The Cold Winter Fly Fishing (2/3) How to deal with the cold
This is the second article in a miniseries on my blog, it’s about how to fly fish during the cold months. During January, three Sundays in a row you can read about my tips and tricks on how to be efficient and catch fish during winter. This chapter is going to be about both tricks and special gear that can really help you in both staying warm, dry and catching more fish.
This series is especially thought to help you get better results when fishing on the coast but you may find most of these things in the whole series interesting if you are for example fishing sea trout in rivers. I will later wright about what expectations you can have and what tactics that works. This time it is al about dealing with the cold.
I have been testing putting myself through some severe cold, both my thumbs have frostbite since long and are extra sensitive when it comes to cold after that. I have for example gone through the ice several times. I can tell you it is a huge difference going through the ice during spring when fly fishing along the edges of the ice, that is just a fun laugh, but as young going through the ice while ice fishing is less fun or the worst time was during practice going through the ice when it was -20 degrees Celsius in the air. Everything is frozen when you get up, zippers are out of function and nether your fingers or good manners are functioning either
One curtain thing I can tell you is to keep wading deeper than to your knees to a minimum. If you wade to deep you will not only scare the fish. You will subject a larger part of your body to the cold water. When a person is in a state of severe hypothermia they recommend heating up the inner thighs because the largest veins goes very shallow there and that will help the body temperature up the fastest. The same thing applies to when you are wading too deep your whole body will be cold much quicker.
It also is a safety matter because if you stay on the shallows far from the edge to deeper water, them you are in no risk of ending up swimming around in open water. Especially this time of the year that can have a deadly outcome.
Another very important thing is to already be warm when stepping into the water. Walk to where you start fishing and leave the car parked where you plan to end the fishing. Generate some heat in your body before you go down in the water and you can stay in the water so much longer! When you have fished the stretch, you will thank yourself the car is so close.
Remember that the wind is going to play a major role in how cold your body will get. It’s not only about what the thermometer will show you, try to fish with the wind and avoid wind in your face and on your hands as much as possible.
Cold fingers and toes:
For me the biggest problem is my fingers. I don't like thick gloves so its important that my hands stay as dry as possible. The most water comes with the line so make draining holes in the linebasket and you can keep your hands away from the cold water. I have found that putting the rod in the armpit and retrieve slowly with both hands works the best for keeping my hands warm. Work on using your fingers al the time and don't just hold them static.

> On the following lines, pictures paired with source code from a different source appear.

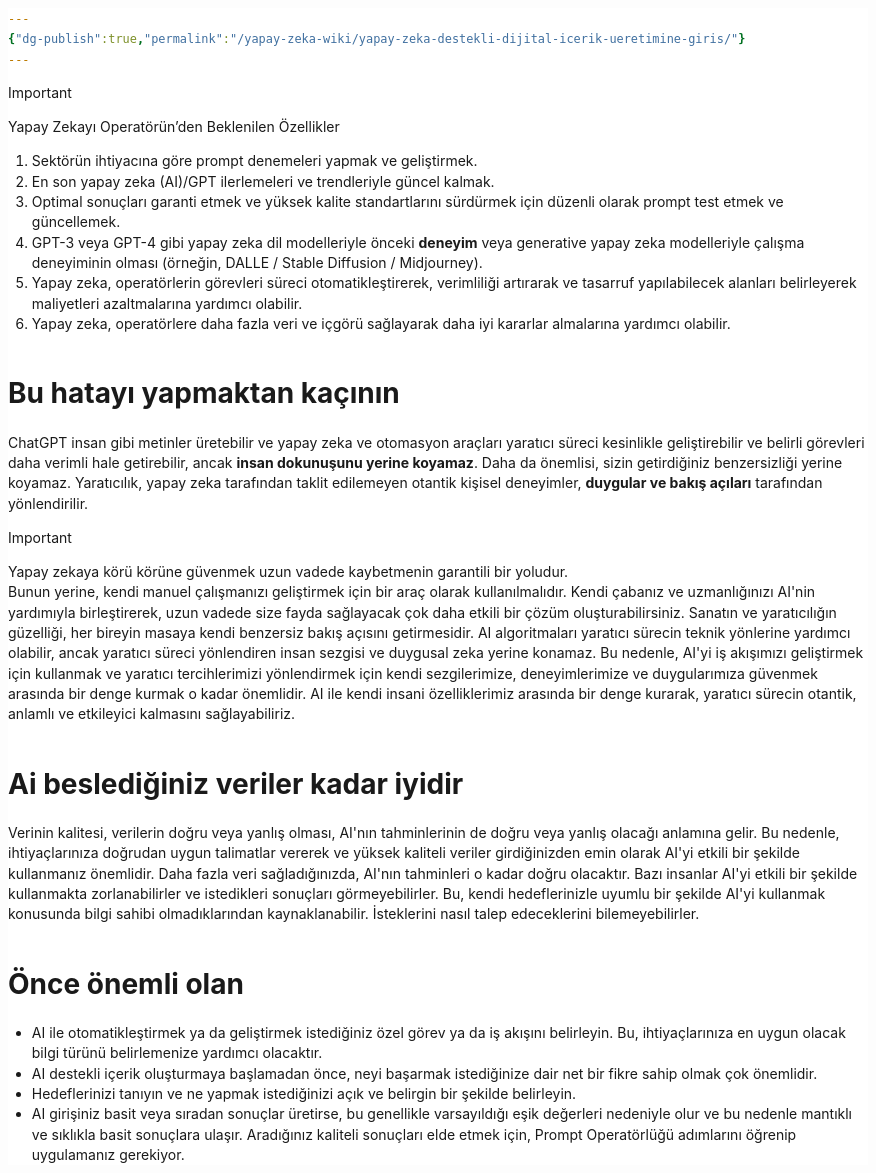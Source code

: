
 ```yaml
---
{"dg-publish":true,"permalink":"/yapay-zeka-wiki/yapay-zeka-destekli-dijital-icerik-ueretimine-giris/"}
---
```


> [!important]  
> Yapay Zekayı Operatörün’den Beklenilen Özellikler  
1. Sektörün ihtiyacına göre prompt denemeleri yapmak ve geliştirmek.
2. En son yapay zeka (AI)/GPT ilerlemeleri ve trendleriyle güncel kalmak.
3. Optimal sonuçları garanti etmek ve yüksek kalite standartlarını sürdürmek için düzenli olarak prompt test etmek ve güncellemek.
4. GPT-3 veya GPT-4 gibi yapay zeka dil modelleriyle önceki **deneyim** veya generative yapay zeka modelleriyle çalışma deneyiminin olması (örneğin, DALLE / Stable Diffusion / Midjourney).
5. Yapay zeka, operatörlerin görevleri süreci otomatikleştirerek, verimliliği artırarak ve tasarruf yapılabilecek alanları belirleyerek maliyetleri azaltmalarına yardımcı olabilir.
6. Yapay zeka, operatörlere daha fazla veri ve içgörü sağlayarak daha iyi kararlar almalarına yardımcı olabilir.
# **Bu hatayı yapmaktan kaçının**
ChatGPT insan gibi metinler üretebilir ve yapay zeka ve otomasyon araçları yaratıcı süreci kesinlikle geliştirebilir ve belirli görevleri daha verimli hale getirebilir, ancak **insan dokunuşunu yerine koyamaz**. Daha da önemlisi, sizin getirdiğiniz benzersizliği yerine koyamaz. Yaratıcılık, yapay zeka tarafından taklit edilemeyen otantik kişisel deneyimler, **duygular ve bakış açıları** tarafından yönlendirilir.

> [!important]  
> Yapay zekaya körü körüne güvenmek uzun vadede kaybetmenin garantili bir yoludur.  
Bunun yerine, kendi manuel çalışmanızı geliştirmek için bir araç olarak kullanılmalıdır. Kendi çabanız ve uzmanlığınızı AI'nin yardımıyla birleştirerek, uzun vadede size fayda sağlayacak çok daha etkili bir çözüm oluşturabilirsiniz.
Sanatın ve yaratıcılığın güzelliği, her bireyin masaya kendi benzersiz bakış açısını getirmesidir. AI algoritmaları yaratıcı sürecin teknik yönlerine yardımcı olabilir, ancak yaratıcı süreci yönlendiren insan sezgisi ve duygusal zeka yerine konamaz. Bu nedenle, AI'yi iş akışımızı geliştirmek için kullanmak ve yaratıcı tercihlerimizi yönlendirmek için kendi sezgilerimize, deneyimlerimize ve duygularımıza güvenmek arasında bir denge kurmak o kadar önemlidir. AI ile kendi insani özelliklerimiz arasında bir denge kurarak, yaratıcı sürecin otantik, anlamlı ve etkileyici kalmasını sağlayabiliriz.
# **Ai beslediğiniz veriler kadar iyidir**
Verinin kalitesi, verilerin doğru veya yanlış olması, AI'nın tahminlerinin de doğru veya yanlış olacağı anlamına gelir. Bu nedenle, ihtiyaçlarınıza doğrudan uygun talimatlar vererek ve yüksek kaliteli veriler girdiğinizden emin olarak AI'yi etkili bir şekilde kullanmanız önemlidir. Daha fazla veri sağladığınızda, AI'nın tahminleri o kadar doğru olacaktır.
Bazı insanlar AI'yi etkili bir şekilde kullanmakta zorlanabilirler ve istedikleri sonuçları görmeyebilirler. Bu, kendi hedeflerinizle uyumlu bir şekilde AI'yi kullanmak konusunda bilgi sahibi olmadıklarından kaynaklanabilir. İsteklerini nasıl talep edeceklerini bilemeyebilirler.
# **Önce önemli olan**
- AI ile otomatikleştirmek ya da geliştirmek istediğiniz özel görev ya da iş akışını belirleyin. Bu, ihtiyaçlarınıza en uygun olacak bilgi türünü belirlemenize yardımcı olacaktır.
- AI destekli içerik oluşturmaya başlamadan önce, neyi başarmak istediğinize dair net bir fikre sahip olmak çok önemlidir.
- Hedeflerinizi tanıyın ve ne yapmak istediğinizi açık ve belirgin bir şekilde belirleyin.
- AI girişiniz basit veya sıradan sonuçlar üretirse, bu genellikle varsayıldığı eşik değerleri nedeniyle olur ve bu nedenle mantıklı ve sıklıkla basit sonuçlara ulaşır. Aradığınız kaliteli sonuçları elde etmek için, Prompt Operatörlüğü adımlarını öğrenip uygulamanız gerekiyor.
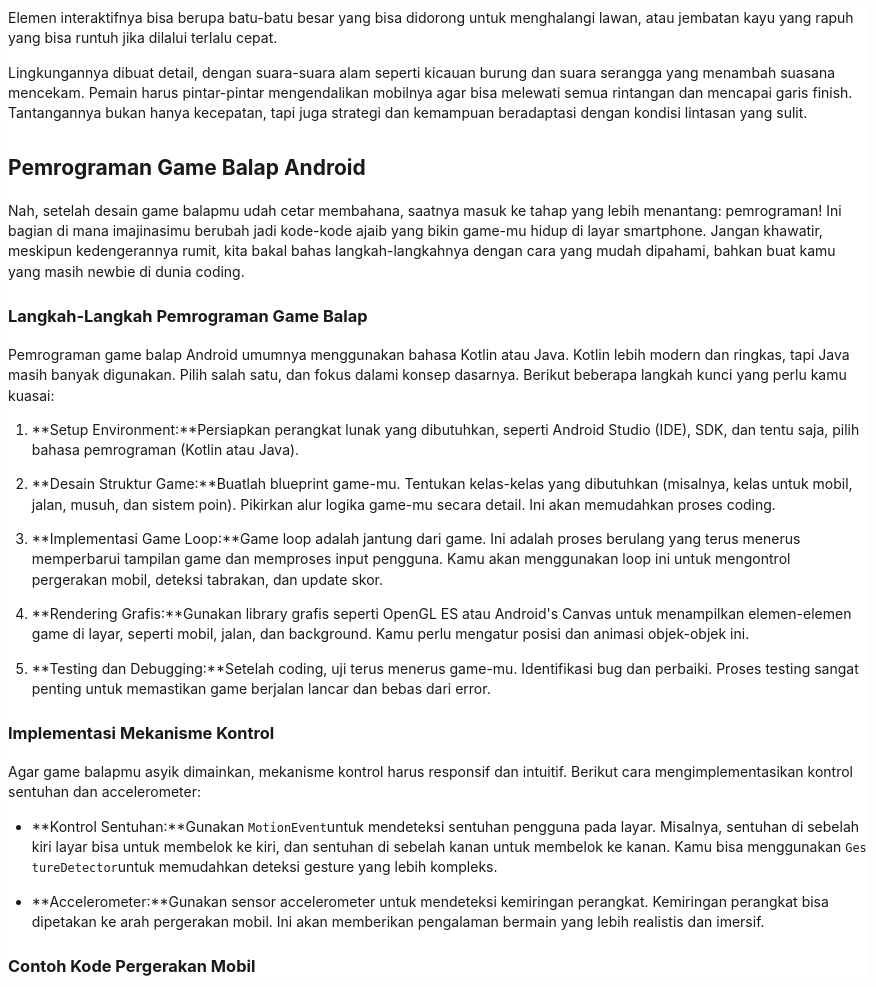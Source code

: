 Elemen interaktifnya bisa berupa batu-batu besar yang bisa didorong untuk menghalangi lawan, atau jembatan kayu yang rapuh yang bisa runtuh jika dilalui terlalu cepat.

Lingkungannya dibuat detail, dengan suara-suara alam seperti kicauan burung dan suara serangga yang menambah suasana mencekam. Pemain harus pintar-pintar mengendalikan mobilnya agar bisa melewati semua rintangan dan mencapai garis finish. Tantangannya bukan hanya kecepatan, tapi juga strategi dan kemampuan beradaptasi dengan kondisi lintasan yang sulit.

## Pemrograman Game Balap Android

Nah, setelah desain game balapmu udah cetar membahana, saatnya masuk ke tahap yang lebih menantang: pemrograman! Ini bagian di mana imajinasimu berubah jadi kode-kode ajaib yang bikin game-mu hidup di layar smartphone. Jangan khawatir, meskipun kedengerannya rumit, kita bakal bahas langkah-langkahnya dengan cara yang mudah dipahami, bahkan buat kamu yang masih newbie di dunia coding.

### Langkah-Langkah Pemrograman Game Balap

Pemrograman game balap Android umumnya menggunakan bahasa Kotlin atau Java. Kotlin lebih modern dan ringkas, tapi Java masih banyak digunakan. Pilih salah satu, dan fokus dalami konsep dasarnya. Berikut beberapa langkah kunci yang perlu kamu kuasai:

1. **Setup Environment:**Persiapkan perangkat lunak yang dibutuhkan, seperti Android Studio (IDE), SDK, dan tentu saja, pilih bahasa pemrograman (Kotlin atau Java).

3. **Desain Struktur Game:**Buatlah blueprint game-mu. Tentukan kelas-kelas yang dibutuhkan (misalnya, kelas untuk mobil, jalan, musuh, dan sistem poin). Pikirkan alur logika game-mu secara detail. Ini akan memudahkan proses coding.

5. **Implementasi Game Loop:**Game loop adalah jantung dari game. Ini adalah proses berulang yang terus menerus memperbarui tampilan game dan memproses input pengguna. Kamu akan menggunakan loop ini untuk mengontrol pergerakan mobil, deteksi tabrakan, dan update skor.

7. **Rendering Grafis:**Gunakan library grafis seperti OpenGL ES atau Android's Canvas untuk menampilkan elemen-elemen game di layar, seperti mobil, jalan, dan background. Kamu perlu mengatur posisi dan animasi objek-objek ini.

9. **Testing dan Debugging:**Setelah coding, uji terus menerus game-mu. Identifikasi bug dan perbaiki. Proses testing sangat penting untuk memastikan game berjalan lancar dan bebas dari error.

### Implementasi Mekanisme Kontrol

Agar game balapmu asyik dimainkan, mekanisme kontrol harus responsif dan intuitif. Berikut cara mengimplementasikan kontrol sentuhan dan accelerometer:

- **Kontrol Sentuhan:**Gunakan `MotionEvent`untuk mendeteksi sentuhan pengguna pada layar. Misalnya, sentuhan di sebelah kiri layar bisa untuk membelok ke kiri, dan sentuhan di sebelah kanan untuk membelok ke kanan. Kamu bisa menggunakan `GestureDetector`untuk memudahkan deteksi gesture yang lebih kompleks.
    

- **Accelerometer:**Gunakan sensor accelerometer untuk mendeteksi kemiringan perangkat. Kemiringan perangkat bisa dipetakan ke arah pergerakan mobil. Ini akan memberikan pengalaman bermain yang lebih realistis dan imersif.

### Contoh Kode Pergerakan Mobil
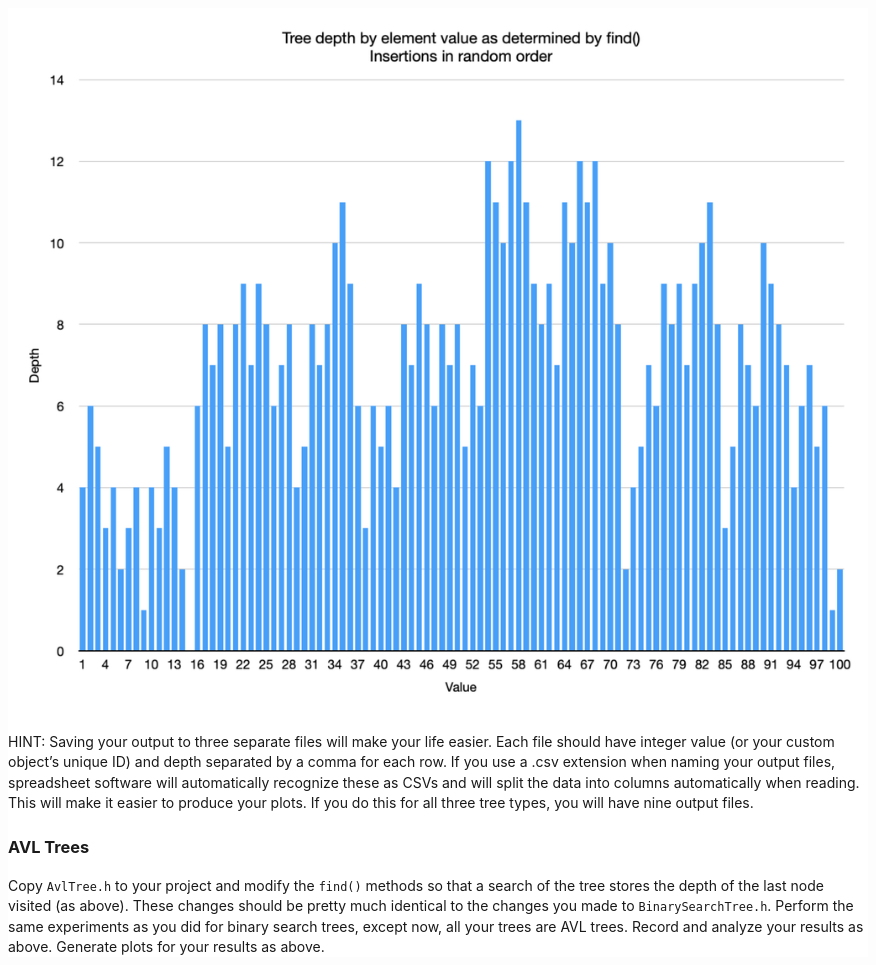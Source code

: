 ![example](plots/example.png)

HINT: Saving your output to three separate files will make your life easier. Each file should have integer value (or your custom object’s unique ID) and depth separated by a comma for each row. If you use a .csv extension when naming your output files, spreadsheet software will automatically recognize these as CSVs and will split the data into columns automatically when reading. This will make it easier to produce your plots. If you do this for all three tree types, you will have nine output files.

### AVL Trees
Copy `AvlTree.h` to your project and modify the `find()` methods so that a search of the tree stores the depth of the last node visited (as above). These changes should be pretty much identical to the changes you made to `BinarySearchTree.h`. Perform the same experiments as you did for binary search trees, except now, all your trees are AVL trees. Record and analyze your results as above. Generate plots for your results as above.
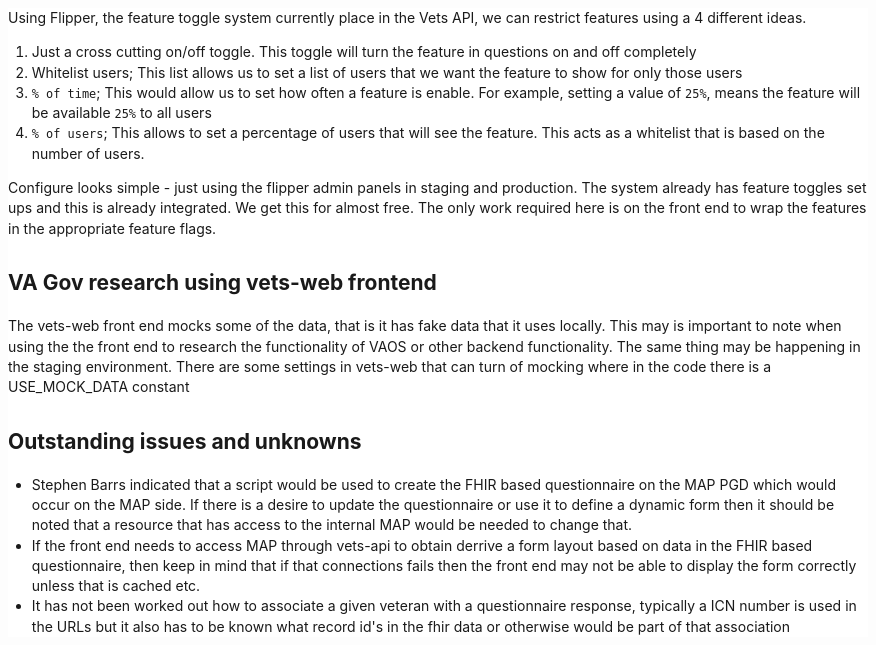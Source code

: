 
Using Flipper, the feature toggle system currently place in the Vets API, we can restrict features using a 4 different ideas. 

1. Just a cross cutting on/off toggle. This toggle will turn the feature in questions on and off completely 
2. Whitelist users; This list allows us to set a list of users that we want the feature to show for only those users
3. `% of time`; This would allow us to set how often a feature is enable. For example, setting a value of `25%`, means the feature will be available `25%` to all users
4. `% of users`; This allows to set a percentage of users that will see the feature. This acts as a whitelist that is based on the number of users. 

Configure looks simple - just using the flipper admin panels in staging and production. The system already has feature toggles set ups and this is already integrated. We get this for almost free. The only work required here is on the front end to wrap the features in the appropriate feature flags. 


## VA Gov research using vets-web frontend

The vets-web front end mocks some of the data, that is it has
fake data that it uses locally. This may is important to note when using the
the front end to research the functionality of VAOS or other backend functionality.
The same thing may be happening in the staging environment. There are some settings in vets-web that can
turn of mocking where in the code there is a USE_MOCK_DATA constant

## Outstanding issues and unknowns

- Stephen Barrs indicated that a script would be used to create the FHIR based questionnaire on the MAP PGD which would occur on the MAP side. If there is a desire to update the questionnaire or use it to define a dynamic form then it should be noted that a resource that has access to the internal MAP would be needed to change that. 
- If the front end needs to access MAP through vets-api to obtain derrive a form layout based on data in the FHIR based questionnaire, then keep in mind that if that connections fails then the front end may not be able to display the form correctly unless that is cached etc.
- It has not been worked out how to associate a given veteran with a questionnaire response, typically a ICN number is used in the URLs but it also has to be known what record id's in the fhir data or otherwise would be part of that association



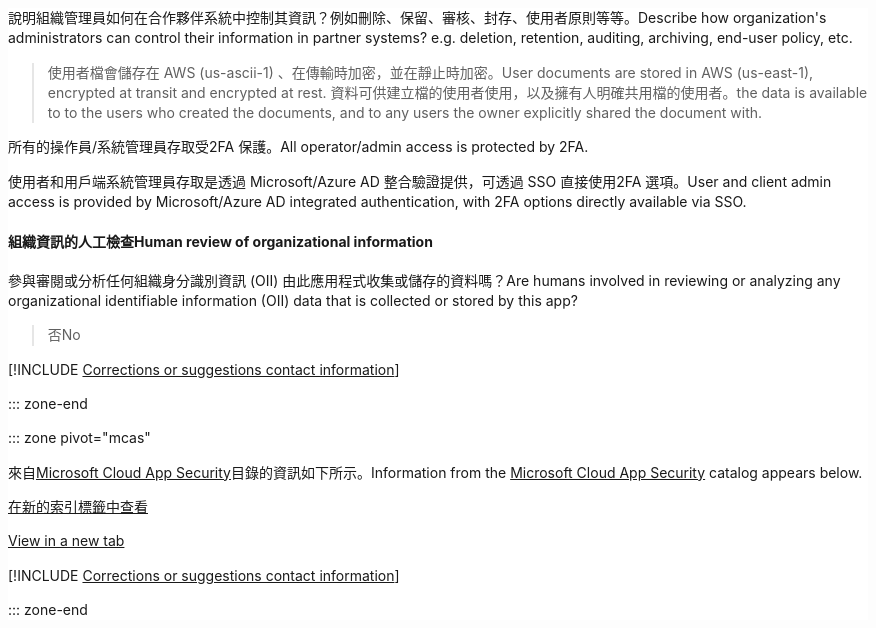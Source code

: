 <span data-ttu-id="d74d8-146">說明組織管理員如何在合作夥伴系統中控制其資訊？例如刪除、保留、審核、封存、使用者原則等等。</span><span class="sxs-lookup"><span data-stu-id="d74d8-146">Describe how organization's administrators can control their information in partner systems? e.g. deletion, retention, auditing, archiving, end-user policy, etc.</span></span>

><span data-ttu-id="d74d8-147">使用者檔會儲存在 AWS (us-ascii-1) 、在傳輸時加密，並在靜止時加密。</span><span class="sxs-lookup"><span data-stu-id="d74d8-147">User documents are stored in AWS (us-east-1), encrypted at transit and encrypted at rest.</span></span> <span data-ttu-id="d74d8-148">資料可供建立檔的使用者使用，以及擁有人明確共用檔的使用者。</span><span class="sxs-lookup"><span data-stu-id="d74d8-148">the data is available to to the users who created the documents, and to any users the owner explicitly shared the document with.</span></span>

<span data-ttu-id="d74d8-149">所有的操作員/系統管理員存取受2FA 保護。</span><span class="sxs-lookup"><span data-stu-id="d74d8-149">All operator/admin access is protected by 2FA.</span></span>

<span data-ttu-id="d74d8-150">使用者和用戶端系統管理員存取是透過 Microsoft/Azure AD 整合驗證提供，可透過 SSO 直接使用2FA 選項。</span><span class="sxs-lookup"><span data-stu-id="d74d8-150">User and client admin access is provided by Microsoft/Azure AD integrated authentication, with 2FA options directly available via SSO.</span></span>

#### <a name="human-review-of-organizational-information"></a><span data-ttu-id="d74d8-151">組織資訊的人工檢查</span><span class="sxs-lookup"><span data-stu-id="d74d8-151">Human review of organizational information</span></span>

<span data-ttu-id="d74d8-152">參與審閱或分析任何組織身分識別資訊 (OII) 由此應用程式收集或儲存的資料嗎？</span><span class="sxs-lookup"><span data-stu-id="d74d8-152">Are humans involved in reviewing or analyzing any organizational identifiable information (OII) data that is collected or stored by this app?</span></span>

><span data-ttu-id="d74d8-153">否</span><span class="sxs-lookup"><span data-stu-id="d74d8-153">No</span></span>

[!INCLUDE [Corrections or suggestions contact information](../includes/corrections-or-suggestions.md)]

::: zone-end

::: zone pivot="mcas"

<span data-ttu-id="d74d8-154">來自[Microsoft Cloud App Security](https://www.microsoft.com/enterprise-mobility-security/cloud-app-security)目錄的資訊如下所示。</span><span class="sxs-lookup"><span data-stu-id="d74d8-154">Information from the [Microsoft Cloud App Security](https://www.microsoft.com/enterprise-mobility-security/cloud-app-security) catalog appears below.</span></span>

<iframe height='1020' title='<span data-ttu-id="d74d8-155">Microsoft Cloud App Security資訊</span><span class="sxs-lookup"><span data-stu-id="d74d8-155">Microsoft Cloud App Security Information</span></span>' src='https://appmcasinfoprod.azurewebsites.net/#/dashboard/35953' frameborder='no' style='width: 100%;'></iframe><span data-ttu-id="d74d8-156">

<a href="https://appmcasinfoprod.azurewebsites.net/#/dashboard/35953" target="_blank">在新的索引標籤中查看</a></span><span class="sxs-lookup"><span data-stu-id="d74d8-156">

<a href="https://appmcasinfoprod.azurewebsites.net/#/dashboard/35953" target="_blank">View in a new tab</a></span></span>

[!INCLUDE [Corrections or suggestions contact information](../includes/corrections-or-suggestions.md)]

::: zone-end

A Rod Clip is not only a great tool to hold your rod while tying on a new fly, it’s particularly handy during winter to just put your rod in the clip and warm your hands for a while.
Heat pad hand warmers, put them on top of your hand inside your glove or underneath your feet inside the waders and they will say warm for hours.
Plier for easy release of fish in the water is not only good for the fish, it will keep your fingers dry.
If your fingers get frozen it is important not to heat them up too quickly. It will damage them if you poor warm water on them or put them against something too hot. I recommend to bring a thermos with hot water, take a plastic bottle and fill it with water and put a sock or something over the bottle before you hold it. Another good method which is very uncomfortable but can save your fingers if they get severely cold. Place them in your armpits, that is the place on your body that will always stay warm!
With feet it is more difficult because they are very hard to reach at the bottom of your waders. Again, use the warm water you brought although this time you can poor it directly on your wader boots! This will make you toes warm again very quickly. I do it often and have never experienced it damaging the waders or shoes.
We use to say it is possible to fly fish in temperatures down to minus 7 degrees Celsius, colder than that and everything will be frozen. You must make sure to keep your reel out of the water, especially when not all reels have waterproof brakes. The biggest problem though use to be ice stocking up in the rodguides. I recommend you to only use rods with large two-legged snakeguides during winter, in doing that it takes much longer before it fills up with too much ice.
When the line finally gets stuck with ice I just slam the whole rod against the water surface making almost all ice go away instantly. If it is several degrees below zero, it can create a layer of ice covering the rod blank. I have broken one rod by doing this when it was really cold and a lot of ice but it only happened once and it was an older weaker rod then the tough kust-rods are today! It cant usually bild up enough with ice on the rod itself to disturb the fishing to much but when I get back to the car I use to spray the whole rod whit something that is called Ice-off spray. It is made for car windows but works just as good for this purpose. It is a great tool for avoiding the ice from getting stuck in your rodguides. Pray over the whole rod before fishing in minus Celsius.